I've read utter non-sense from the anti-CGT camp saying any such tax will have sellers adding that tax amount to the purchase price of the home. WHAT??? That's not gonna happen.
The primary goal for a CGT on houses is to reduce the demand of these rental consortiums by discouraging the use of houses as a means of profiteering. While not 100% effective, this has been done well in places like Canada and in the US, you can read below for the data:
https://businessdesk.co.nz/article/t...w-it-all-began
Yes large cities like Vancouver still experienced high housing prices ; no different to NYC and SanFrancisco. But the real measurement of having a non-housing crisis is simply by the % of families and individuals that OWN their home. What i've seen in Vancouver is detached houses continue to be owned by family dwellings, etc. and for those that choose the rental path, they do so by living in high density apartments (something that Auckland has difficulty in achieving due to the restrictive RMA). Anotherwords, individuals simply can't compete with the private investors when it comes to bidding on a house for sale.
As for houses being the best way to profit in NZ? A CGT will certainly reduce that demand making ventures like house flipping less common (note this would not affect those in the business buying and selling houses) ; what we're speaking of is the useless brightline test of 5 years. These investors simply mortgage on multiple houses for retirement in 10 or 30 years later as the capital gains would be tax free.
Now, will the Labour gov't bring in CGT? Not likely. I don't think any form of new taxes will be on the table.

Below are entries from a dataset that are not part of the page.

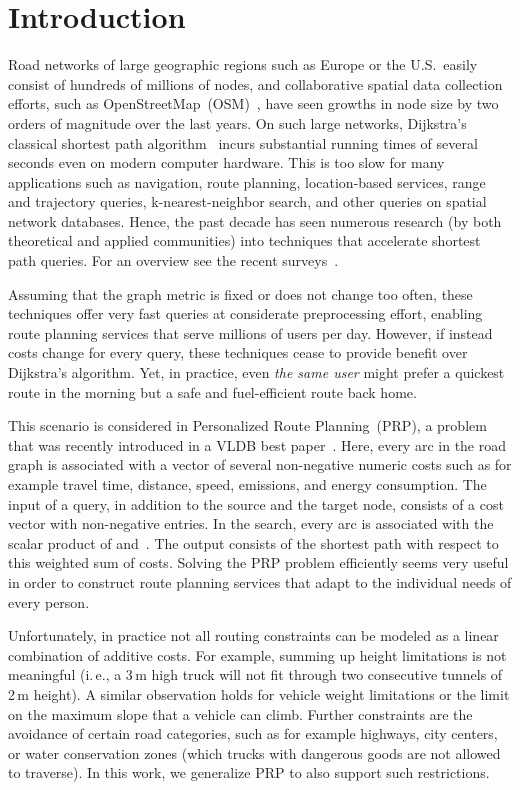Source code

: \documentclass{sig-alternate}
\newcommand{\ie}{i.\,e.\xspace}
\begin{document}
\section{Introduction}

Road networks of large geographic regions such as Europe or the U.S.\
easily consist of hundreds of millions of nodes, and collaborative spatial
data collection efforts, such as OpenStreetMap~(OSM)~\cite{osm},
have seen growths in node size by two orders of magnitude over the
last years. On such large networks, Dijkstra's classical shortest
path algorithm~\cite{d-ntpcg-59} incurs substantial running times
of several seconds even on modern computer hardware. This is too slow
for many applications such as navigation, route planning, location-based
services, range and trajectory queries, k-nearest-neighbor search,
and other queries on spatial network databases. Hence, the past decade
has seen numerous research (by both theoretical and applied
communities) into techniques that accelerate shortest path queries.
For an overview see the recent surveys~\cite{bdgmpsww-rptn-14,s-spqsn-14}. 

Assuming that the graph metric is fixed or does not change too often, these techniques offer very fast queries at  considerate preprocessing effort, enabling route planning services that serve millions of users per day. 
However, if instead costs change for every query, these techniques cease to provide benefit over Dijkstra's algorithm. 
Yet, in practice, even \emph{the same user} might prefer a quickest route in the morning but a safe and fuel-efficient route back home.

This scenario is considered in Personalized Route Planning~(PRP), a problem that was recently
introduced in a VLDB best paper~\cite{fns-opca-14}. Here, every
arc in the road graph is associated with a vector  of several
non-negative numeric costs such as for example travel time, distance, speed,
emissions, and energy consumption. The input of a query, in addition
to the source and the target node, consists of a cost vector  with non-negative
entries. In the search, every arc is associated with the scalar
product of  and~. The output consists of the shortest path 
with respect to this weighted sum of costs. Solving the PRP problem efficiently seems very
useful in order to construct route planning services that adapt
to the individual needs of every person. 

Unfortunately, in practice not all routing constraints can be modeled as a linear combination of additive costs. 
For example, summing up height limitations is not meaningful (\ie, a 3\,m high truck will not fit through two consecutive tunnels of 2\,m height).
A similar observation holds for vehicle weight limitations or the limit on the maximum slope that a vehicle can climb. 
Further constraints are
the avoidance of certain road categories, such as for example highways, city centers, or water conservation zones (which trucks with dangerous goods are not allowed to traverse).
In this work, we generalize PRP to also support such restrictions.
\end{document}
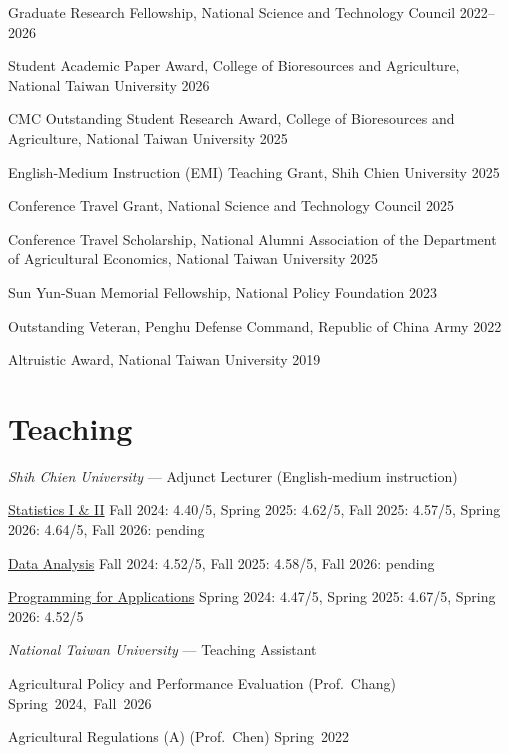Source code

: \documentclass[11pt,letterpaper]{article}
\begin{document}
Graduate Research Fellowship, National Science and Technology Council \hfill \mbox{2022--2026}

Student Academic Paper Award, College of Bioresources and Agriculture, National Taiwan University \hfill \mbox{2026}

CMC Outstanding Student Research Award, College of Bioresources and Agriculture, National Taiwan University \hfill \mbox{2025}

English-Medium Instruction (EMI) Teaching Grant, Shih Chien University \hfill \mbox{2025}

Conference Travel Grant, National Science and Technology Council \hfill \mbox{2025}

Conference Travel Scholarship, National Alumni Association of the Department of Agricultural Economics, National Taiwan University \hfill \mbox{2025}

Sun Yun-Suan Memorial Fellowship, National Policy Foundation \hfill \mbox{2023}

Outstanding Veteran, Penghu Defense Command, Republic of China Army \hfill \mbox{2022}

Altruistic Award, National Taiwan University \hfill \mbox{2019}

\hypertarget{teaching}{%
\section{Teaching}\label{teaching}}

\emph{Shih Chien University} --- Adjunct Lecturer (English-medium instruction)

\href{https://yyliou.github.io/stat}{Statistics I \& II}
\newline Fall 2024: 4.40/5, Spring 2025: 4.62/5, Fall 2025: 4.57/5, Spring 2026: 4.64/5, Fall 2026: pending

\href{https://yyliou.github.io/da}{Data Analysis}
\newline Fall 2024: 4.52/5, Fall 2025: 4.58/5, Fall 2026: pending

\href{https://yyliou.github.io/pa}{Programming for Applications}
\newline Spring 2024: 4.47/5, Spring 2025: 4.67/5, Spring 2026: 4.52/5

\emph{National Taiwan University} --- Teaching Assistant

Agricultural Policy and Performance Evaluation (Prof.~Chang) \hfill \mbox{Spring 2024, Fall 2026}

Agricultural Regulations (A) (Prof.~Chen) \hfill \mbox{Spring 2022}
\end{document}
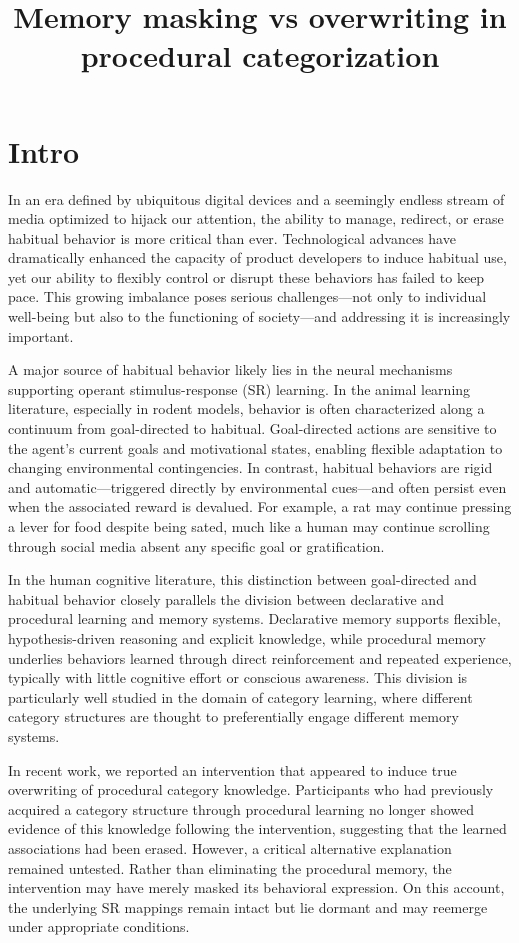\documentclass{article}
\title{Memory masking vs overwriting in procedural categorization}
\author{}
\date{}
\begin{document}
\maketitle

\section{Intro}
In an era defined by ubiquitous digital devices and a
seemingly endless stream of media optimized to hijack our
attention, the ability to manage, redirect, or erase
habitual behavior is more critical than ever. Technological
advances have dramatically enhanced the capacity of product
developers to induce habitual use, yet our ability to
flexibly control or disrupt these behaviors has failed to
keep pace. This growing imbalance poses serious
challenges—not only to individual well-being but also to the
functioning of society—and addressing it is increasingly
important.

A major source of habitual behavior likely lies in the
neural mechanisms supporting operant stimulus-response (SR)
learning. In the animal learning literature, especially in
rodent models, behavior is often characterized along a
continuum from goal-directed to habitual. Goal-directed
actions are sensitive to the agent’s current goals and
motivational states, enabling flexible adaptation to
changing environmental contingencies. In contrast, habitual
behaviors are rigid and automatic—triggered directly by
environmental cues—and often persist even when the
associated reward is devalued. For example, a rat may
continue pressing a lever for food despite being sated, much
like a human may continue scrolling through social media
absent any specific goal or gratification.

In the human cognitive literature, this distinction between
goal-directed and habitual behavior closely parallels the
division between declarative and procedural learning and
memory systems. Declarative memory supports flexible,
hypothesis-driven reasoning and explicit knowledge, while
procedural memory underlies behaviors learned through direct
reinforcement and repeated experience, typically with little
cognitive effort or conscious awareness. This division is
particularly well studied in the domain of category
learning, where different category structures are thought to
preferentially engage different memory systems.

In recent work, we reported an intervention that appeared to
induce true overwriting of procedural category knowledge.
Participants who had previously acquired a category
structure through procedural learning no longer showed
evidence of this knowledge following the intervention,
suggesting that the learned associations had been erased.
However, a critical alternative explanation remained
untested. Rather than eliminating the procedural memory, the
intervention may have merely masked its behavioral
expression. On this account, the underlying SR mappings
remain intact but lie dormant and may reemerge under
appropriate conditions.
\end{document}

Lastly, can anyone suggest who actually benefits from the rapidly rise in housing prices? The high income earners that are able to leverage so they can own multiple homes ; maybe the top NZ 5%? Shame on you. The 95% left will suffer as future generations pay more for a house. Those that already own and mortgage free would simply pass it on to the next generation. But since home ownership has been on a decline since 1991, it's clear less and less of that will be the case. Also all the major banks in NZ are foreign owned, they too benefit from the rapid rise in housing prices ; as the profits go to their shareholders overseas.